Re: [thredds] Station Data Subset Service vs. OPeNDAP constraint expressions

On 10/13/2010 5:00 PM, Bob Simons wrote:
John,

I read about the new Station Data Subset Service (I'll call it SDSS in this 
email)
http://www.unidata.ucar.edu/projects/THREDDS/tech/interfaceSpec/StationDataSubsetService.html
(version 0.2), which lists you as the contact. I understand that the UAF group 
is considering using SDSS to deal with station data.

I noticed that SDSS queries are very similar to OPeNDAP constraint expression 
queries (
http://www.opendap.org/user/guide-html/guide_33.html ).
Yet, SDSS seems limited to one type of dataset (stations with time, latitude, longitude, 
... data, because it uses specific variable names, e.g., stn, north, south, west, east, 
time for the constraints) while OPeNDAP constraint expressions can be used with a much 
broader range of datasets, notably, any dataset that can be represented as a database-like 
table, because it isn't tied to any specific variable names. And OPeNDAP's bigger set of 
operators (=, <, <=, >, >=, !=, =~) can be applied to any variable, not just 
longitude/latitude/depth/time/stn.

The sample queries in the SDSS documentation can easily be converted to OPeNDAP 
constraint expression queries, for example:

SDSS: ?north=17.3&south=12.088&west=140.2&east=160.0
OPeNDAP: ?latitude<=17.3&latitude>=12.088&longitude>=140.2&longitude<=160.0

SDSS: ?stn=KDEN
OPeNDAP: ?stn="KDEN"

SDSS: ?stn=KDEN&stn=KPAL&stn=SDOL
OPeNDAP: ?stn=~"KDEN|KPAL|SDOL"
(=~ lets you specify a regular expression to be matched)

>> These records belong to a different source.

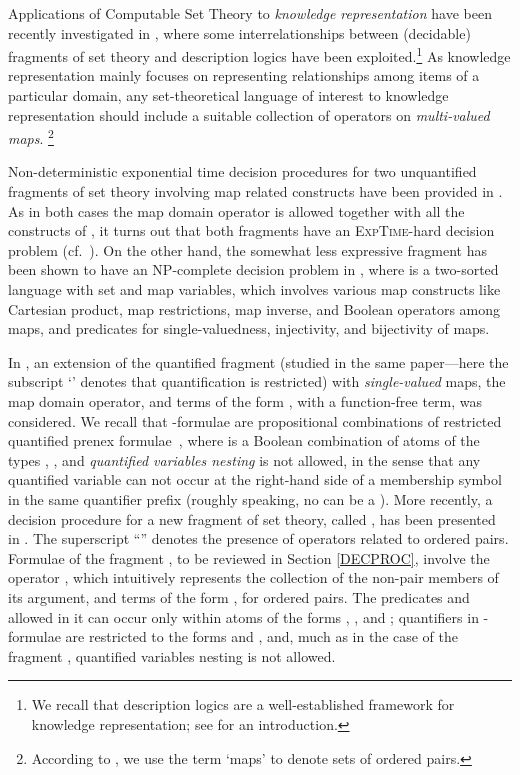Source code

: \documentclass[submission,copyright,creativecommons]{eptcs}
\newcommand{\corr}[1]{#1}
\begin{document}
Applications of Computable Set Theory to \emph{knowledge
representation} have been recently investigated in
\cite{CanLonPis2010, CanLonNic2011}, where some interrelationships
between (decidable) fragments of set theory and description logics
have been exploited.\footnote{We recall that description logics are a
well-established framework for knowledge representation; see
\cite{DLHANDBOOK2} for an introduction.}
As knowledge representation mainly focuses on representing
relationships among items of a particular domain, any set-theoretical
language of interest to knowledge representation should include a
suitable collection of operators on \emph{multi-valued
maps}.
\footnote{According to \cite{SchDewSchDub1986}, we use the term
`maps' to denote sets of ordered pairs.}

Non-deterministic exponential time decision procedures for two
unquantified fragments of set theory involving map related constructs
have been provided in \cite{FOS80, CanSch91}.  As in both
cases the map domain operator is allowed together with all the
constructs of \mls, it turns out that both fragments have an
\textsc{ExpTime}-hard decision problem (cf.\ \cite{CanLonNic2010}).
On the other hand, the somewhat less expressive fragment \mlsscart has
been shown to have an \textsc{NP}-complete decision problem in
\cite{CanLonNic2010}, where \mlsscart is a two-sorted
language with set and map variables, which involves various map
constructs like Cartesian product, map restrictions, map inverse, and
Boolean operators among maps, and predicates for single-valuedness,
injectivity, and bijectivity of maps.

In \cite{BreFerOmoSch1981}, an extension of the quantified fragment
 (studied in the same paper---here the subscript `' 
denotes that quantification is restricted) with \emph{single-valued}
maps, the map domain operator, and terms of the form , with 
a function-free term, was considered.  We recall that
-formulae are propositional combinations of restricted
quantified prenex formulae
\,,
where  is a Boolean combination of atoms of the types ,
, \corr{and \emph{quantified variables nesting} is not allowed, in the 
sense that any quantified variable  can not occur at the
right-hand side of a membership symbol  in the same quantifier prefix
(roughly speaking, no  can be a )}. 
More recently, a decision procedure for a new fragment of set theory,
called , has been presented in \cite{CanLonNic2011}.
\corr{The superscript ``'' denotes the presence of operators
related to ordered pairs.} Formulae of the fragment ,
to be reviewed in Section \ref{DECPROC}, involve the operator
, which intuitively represents the collection of the
non-pair members of its argument, and terms of the form , for
ordered pairs.  The predicates  and  allowed in it can occur
only within atoms of the forms , , and ; quantifiers in \Forallpizero-formulae are restricted to the
forms  and , and,
much as in the case of the fragment , quantified
variables nesting is not allowed.
\end{document}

SDSS: ?time_start=2007-03-29T12:00:00Z&time_end=2007-03-29T13:00:00Z
OPeNDAP: ?time>="2007-03-29T12:00:00Z"&time<="2007-03-29T13:00:00Z"

SDSS' accept=mime_type could be mimicked by having the OPeNDAP server support 
file extensions in addition to .dods and .asc (or by some other means if 
necessary). And mime types have a problem if two file types share the same mime 
type.

OPeNDAP's sequence data type is well-suited to this type of data query and to 
the API described at
http://www.unidata.ucar.edu/software/netcdf-java/reference/FeatureDatasets/PointFeatures.html
 .

I have worked quite a lot with OPeNDAP constraint expressions and I have found 
them to be
* Very flexible (well-suited to a wide range of datasets and queries),
* Very easy for non-programmers to read, write, and understand,
* Easy to convert into queries for other types of data servers (e.g., SQL, SOS, 
OBIS),
* Easy for data servers to handle and optimize.
They are sort of like a nice subset of SQL with a really simple syntax.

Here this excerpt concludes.